Calabar, the defending boys team champion of the Inter-Secondary School Sports Association (ISSA) Boys and Girls Champs, is considering a boycott of the event over its objection to the association’s approval of a transfer student to compete for Kingston College, Calabar’s long-time rival. The competition is scheduled to be held at National Stadium on March 28 to April 1, 2017
Aryamanya “Ari” Rodgers, a top-ranked student from Uganda, was given approval to compete despite not meeting all the criteria required for eligibility. Calabar already boycotted the media day established for the event two weeks ago and returned the Mortimer Geddes trophy, which is given to the Champs winner each year, a full 12 days earlier than required. According to Albert Corcho, Calabar school president, ISSA should provide a formal explanation, in writing, of why it decided to exempt Rodgers from the eligibility rules and suggesting that Calabar would boycott the event if the association does not reverse its ruling.
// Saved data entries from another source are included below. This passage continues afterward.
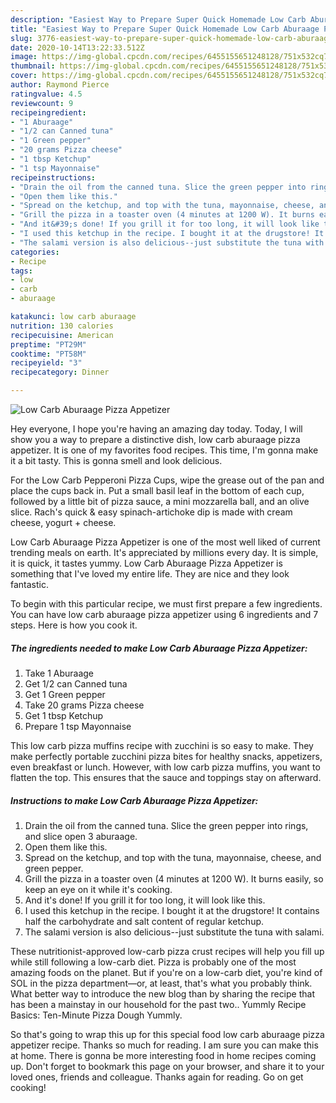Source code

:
 ```yaml
---
description: "Easiest Way to Prepare Super Quick Homemade Low Carb Aburaage Pizza Appetizer"
title: "Easiest Way to Prepare Super Quick Homemade Low Carb Aburaage Pizza Appetizer"
slug: 3776-easiest-way-to-prepare-super-quick-homemade-low-carb-aburaage-pizza-appetizer
date: 2020-10-14T13:22:33.512Z
image: https://img-global.cpcdn.com/recipes/6455155651248128/751x532cq70/low-carb-aburaage-pizza-appetizer-recipe-main-photo.jpg
thumbnail: https://img-global.cpcdn.com/recipes/6455155651248128/751x532cq70/low-carb-aburaage-pizza-appetizer-recipe-main-photo.jpg
cover: https://img-global.cpcdn.com/recipes/6455155651248128/751x532cq70/low-carb-aburaage-pizza-appetizer-recipe-main-photo.jpg
author: Raymond Pierce
ratingvalue: 4.5
reviewcount: 9
recipeingredient:
- "1 Aburaage"
- "1/2 can Canned tuna"
- "1 Green pepper"
- "20 grams Pizza cheese"
- "1 tbsp Ketchup"
- "1 tsp Mayonnaise"
recipeinstructions:
- "Drain the oil from the canned tuna. Slice the green pepper into rings, and slice open 3 aburaage."
- "Open them like this."
- "Spread on the ketchup, and top with the tuna, mayonnaise, cheese, and green pepper."
- "Grill the pizza in a toaster oven (4 minutes at 1200 W). It burns easily, so keep an eye on it while it&#39;s cooking."
- "And it&#39;s done! If you grill it for too long, it will look like this."
- "I used this ketchup in the recipe. I bought it at the drugstore! It contains half the carbohydrate and salt content of regular ketchup."
- "The salami version is also delicious--just substitute the tuna with salami."
categories:
- Recipe
tags:
- low
- carb
- aburaage

katakunci: low carb aburaage 
nutrition: 130 calories
recipecuisine: American
preptime: "PT29M"
cooktime: "PT58M"
recipeyield: "3"
recipecategory: Dinner

---
```



![Low Carb Aburaage Pizza Appetizer](https://img-global.cpcdn.com/recipes/6455155651248128/751x532cq70/low-carb-aburaage-pizza-appetizer-recipe-main-photo.jpg)

Hey everyone, I hope you're having an amazing day today. Today, I will show you a way to prepare a distinctive dish, low carb aburaage pizza appetizer. It is one of my favorites food recipes. This time, I'm gonna make it a bit tasty. This is gonna smell and look delicious.

For the Low Carb Pepperoni Pizza Cups, wipe the grease out of the pan and place the cups back in. Put a small basil leaf in the bottom of each cup, followed by a little bit of pizza sauce, a mini mozzarella ball, and an olive slice. Rach&#39;s quick &amp; easy spinach-artichoke dip is made with cream cheese, yogurt + cheese.

Low Carb Aburaage Pizza Appetizer is one of the most well liked of current trending meals on earth. It's appreciated by millions every day. It is simple, it is quick, it tastes yummy. Low Carb Aburaage Pizza Appetizer is something that I've loved my entire life. They are nice and they look fantastic.


To begin with this particular recipe, we must first prepare a few ingredients. You can have low carb aburaage pizza appetizer using 6 ingredients and 7 steps. Here is how you cook it.

<!--inarticleads1-->

##### The ingredients needed to make Low Carb Aburaage Pizza Appetizer:

1. Take 1 Aburaage
1. Get 1/2 can Canned tuna
1. Get 1 Green pepper
1. Take 20 grams Pizza cheese
1. Get 1 tbsp Ketchup
1. Prepare 1 tsp Mayonnaise


This low carb pizza muffins recipe with zucchini is so easy to make. They make perfectly portable zucchini pizza bites for healthy snacks, appetizers, even breakfast or lunch. However, with low carb pizza muffins, you want to flatten the top. This ensures that the sauce and toppings stay on afterward. 

<!--inarticleads2-->

##### Instructions to make Low Carb Aburaage Pizza Appetizer:

1. Drain the oil from the canned tuna. Slice the green pepper into rings, and slice open 3 aburaage.
1. Open them like this.
1. Spread on the ketchup, and top with the tuna, mayonnaise, cheese, and green pepper.
1. Grill the pizza in a toaster oven (4 minutes at 1200 W). It burns easily, so keep an eye on it while it&#39;s cooking.
1. And it&#39;s done! If you grill it for too long, it will look like this.
1. I used this ketchup in the recipe. I bought it at the drugstore! It contains half the carbohydrate and salt content of regular ketchup.
1. The salami version is also delicious--just substitute the tuna with salami.


These nutritionist-approved low-carb pizza crust recipes will help you fill up while still following a low-carb diet. Pizza is probably one of the most amazing foods on the planet. But if you&#39;re on a low-carb diet, you&#39;re kind of SOL in the pizza department—or, at least, that&#39;s what you probably think. What better way to introduce the new blog than by sharing the recipe that has been a mainstay in our household for the past two.. Yummly Recipe Basics: Ten-Minute Pizza Dough Yummly. 

So that's going to wrap this up for this special food low carb aburaage pizza appetizer recipe. Thanks so much for reading. I am sure you can make this at home. There is gonna be more interesting food in home recipes coming up. Don't forget to bookmark this page on your browser, and share it to your loved ones, friends and colleague. Thanks again for reading. Go on get cooking!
The rules state that a student from another country or a non-member school must meet three criteria in order to compete in Champs: 1) be under 16 years old, 2) be registered in school by September 30, and 3) have an 80-percent school attendance record. Rodgers did not come to Jamaica until October 2016 because of immigration and visa problems that lasted several months. The school officially accepted Rodgers on July 11, 2016, and he officially registered on July 18. He made several attempts to get to Jamaica but was thwarted by visa requirements, finally being able to fly from Uganda via the Netherlands to Curacao and them Jamaica, arriving on October 16, 2016, and attending his first day at Kings College on October 18.
ISSA held a special meeting to decide the fate of the track athlete at which ten of the 15 principals were present, and eight voted to allow him to compete. If the decision stands, it is believed that Rodgers could sweep the Class 2 distance events as he has never been beaten in the 4k and 1500 meters. He also represents a threat in the 800 meter event.